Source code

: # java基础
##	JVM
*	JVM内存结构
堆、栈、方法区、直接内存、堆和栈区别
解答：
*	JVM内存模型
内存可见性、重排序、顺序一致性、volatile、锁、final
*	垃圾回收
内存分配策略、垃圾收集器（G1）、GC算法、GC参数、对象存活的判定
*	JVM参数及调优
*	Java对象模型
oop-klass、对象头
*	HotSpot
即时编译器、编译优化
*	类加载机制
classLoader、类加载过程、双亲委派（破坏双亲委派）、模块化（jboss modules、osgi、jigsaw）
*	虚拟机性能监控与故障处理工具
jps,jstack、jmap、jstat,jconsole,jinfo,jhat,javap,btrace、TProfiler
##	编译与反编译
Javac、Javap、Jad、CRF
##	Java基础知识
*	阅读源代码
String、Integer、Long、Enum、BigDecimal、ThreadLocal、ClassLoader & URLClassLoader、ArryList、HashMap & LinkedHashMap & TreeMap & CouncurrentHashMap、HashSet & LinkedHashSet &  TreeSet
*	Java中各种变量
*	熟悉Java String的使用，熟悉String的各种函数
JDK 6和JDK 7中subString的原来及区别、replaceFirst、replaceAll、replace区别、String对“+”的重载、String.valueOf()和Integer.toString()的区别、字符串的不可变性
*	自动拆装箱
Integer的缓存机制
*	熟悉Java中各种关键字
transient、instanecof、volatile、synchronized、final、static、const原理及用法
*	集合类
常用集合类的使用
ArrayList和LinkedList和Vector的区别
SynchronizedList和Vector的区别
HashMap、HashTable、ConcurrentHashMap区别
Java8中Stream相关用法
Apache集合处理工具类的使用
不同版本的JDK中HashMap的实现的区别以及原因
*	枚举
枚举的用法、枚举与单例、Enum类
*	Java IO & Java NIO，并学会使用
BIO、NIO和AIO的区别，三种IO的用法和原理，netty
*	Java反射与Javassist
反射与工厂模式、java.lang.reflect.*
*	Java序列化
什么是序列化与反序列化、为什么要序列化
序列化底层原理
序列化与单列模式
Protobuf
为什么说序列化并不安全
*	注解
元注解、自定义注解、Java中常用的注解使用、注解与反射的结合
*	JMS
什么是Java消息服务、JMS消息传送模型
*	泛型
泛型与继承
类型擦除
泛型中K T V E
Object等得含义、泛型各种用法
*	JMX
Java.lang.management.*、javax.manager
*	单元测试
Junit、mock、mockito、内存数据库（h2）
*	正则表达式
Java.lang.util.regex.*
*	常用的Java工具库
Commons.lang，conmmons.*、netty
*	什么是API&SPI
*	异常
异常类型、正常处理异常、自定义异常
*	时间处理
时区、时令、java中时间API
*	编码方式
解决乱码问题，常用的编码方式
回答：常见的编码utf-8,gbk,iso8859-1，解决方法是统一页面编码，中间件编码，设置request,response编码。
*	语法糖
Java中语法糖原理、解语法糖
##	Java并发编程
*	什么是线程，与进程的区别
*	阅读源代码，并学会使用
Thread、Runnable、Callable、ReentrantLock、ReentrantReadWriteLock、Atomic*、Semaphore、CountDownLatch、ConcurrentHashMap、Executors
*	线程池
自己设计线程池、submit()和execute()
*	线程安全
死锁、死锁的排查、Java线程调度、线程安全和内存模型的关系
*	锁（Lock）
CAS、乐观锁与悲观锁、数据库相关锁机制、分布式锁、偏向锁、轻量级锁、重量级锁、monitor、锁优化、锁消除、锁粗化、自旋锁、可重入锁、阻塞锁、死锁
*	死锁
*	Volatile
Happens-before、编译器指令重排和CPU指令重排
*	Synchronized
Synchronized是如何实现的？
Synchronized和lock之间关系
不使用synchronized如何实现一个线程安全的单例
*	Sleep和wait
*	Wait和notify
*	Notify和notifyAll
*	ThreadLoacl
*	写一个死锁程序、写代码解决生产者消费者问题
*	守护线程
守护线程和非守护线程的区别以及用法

■ **Task requirements**: Reproduce the entire listing word for word.

■ **Response to the task**:
Source code

: # java基础
##	JVM
*	JVM内存结构
堆、栈、方法区、直接内存、堆和栈区别
解答：
*	JVM内存模型
内存可见性、重排序、顺序一致性、volatile、锁、final
*	垃圾回收
内存分配策略、垃圾收集器（G1）、GC算法、GC参数、对象存活的判定
*	JVM参数及调优
*	Java对象模型
oop-klass、对象头
*	HotSpot
即时编译器、编译优化
*	类加载机制
classLoader、类加载过程、双亲委派（破坏双亲委派）、模块化（jboss modules、osgi、jigsaw）
*	虚拟机性能监控与故障处理工具
jps,jstack、jmap、jstat,jconsole,jinfo,jhat,javap,btrace、TProfiler
##	编译与反编译
Javac、Javap、Jad、CRF
##	Java基础知识
*	阅读源代码
String、Integer、Long、Enum、BigDecimal、ThreadLocal、ClassLoader & URLClassLoader、ArryList、HashMap & LinkedHashMap & TreeMap & CouncurrentHashMap、HashSet & LinkedHashSet &  TreeSet
*	Java中各种变量
*	熟悉Java String的使用，熟悉String的各种函数
JDK 6和JDK 7中subString的原来及区别、replaceFirst、replaceAll、replace区别、String对“+”的重载、String.valueOf()和Integer.toString()的区别、字符串的不可变性
*	自动拆装箱
Integer的缓存机制
*	熟悉Java中各种关键字
transient、instanecof、volatile、synchronized、final、static、const原理及用法
*	集合类
常用集合类的使用
ArrayList和LinkedList和Vector的区别
SynchronizedList和Vector的区别
HashMap、HashTable、ConcurrentHashMap区别
Java8中Stream相关用法
Apache集合处理工具类的使用
不同版本的JDK中HashMap的实现的区别以及原因
*	枚举
枚举的用法、枚举与单例、Enum类
*	Java IO & Java NIO，并学会使用
BIO、NIO和AIO的区别，三种IO的用法和原理，netty
*	Java反射与Javassist
反射与工厂模式、java.lang.reflect.*
*	Java序列化
什么是序列化与反序列化、为什么要序列化
序列化底层原理
序列化与单列模式
Protobuf
为什么说序列化并不安全
*	注解
元注解、自定义注解、Java中常用的注解使用、注解与反射的结合
*	JMS
什么是Java消息服务、JMS消息传送模型
*	泛型
泛型与继承
类型擦除
泛型中K T V E
Object等得含义、泛型各种用法
*	JMX
Java.lang.management.*、javax.manager
*	单元测试
Junit、mock、mockito、内存数据库（h2）
*	正则表达式
Java.lang.util.regex.*
*	常用的Java工具库
Commons.lang，conmmons.*、netty
*	什么是API&SPI
*	异常
异常类型、正常处理异常、自定义异常
*	时间处理
时区、时令、java中时间API
*	编码方式
解决乱码问题，常用的编码方式
回答：常见的编码utf-8,gbk,iso8859-1，解决方法是统一页面编码，中间件编码，设置request,response编码。
*	语法糖
Java中语法糖原理、解语法糖
##	Java并发编程
*	什么是线程，与进程的区别
*	阅读源代码，并学会使用
Thread、Runnable、Callable、ReentrantLock、ReentrantReadWriteLock、Atomic*、Semaphore、CountDownLatch、ConcurrentHashMap、Executors
*	线程池
自己设计线程池、submit()和execute()
*	线程安全
死锁、死锁的排查、Java线程调度、线程安全和内存模型的关系
*	锁（Lock）
CAS、乐观锁与悲观锁、数据库相关锁机制、分布式锁、偏向锁、轻量级锁、重量级锁、monitor、锁优化、锁消除、锁粗化、自旋锁、可重入锁、阻塞锁、死锁
*	死锁
*	Volatile
Happens-before、编译器指令重排和CPU指令重排
*	Synchronized
Synchronized是如何实现的？
Synchronized和lock之间关系
不使用synchronized如何实现一个线程安全的单例
*	Sleep和wait
*	Wait和notify
*	Notify和notifyAll
*	ThreadLoacl
*	写一个死锁程序、写代码解决生产者消费者问题
*	守护线程
守护线程和非守护线程的区别以及用法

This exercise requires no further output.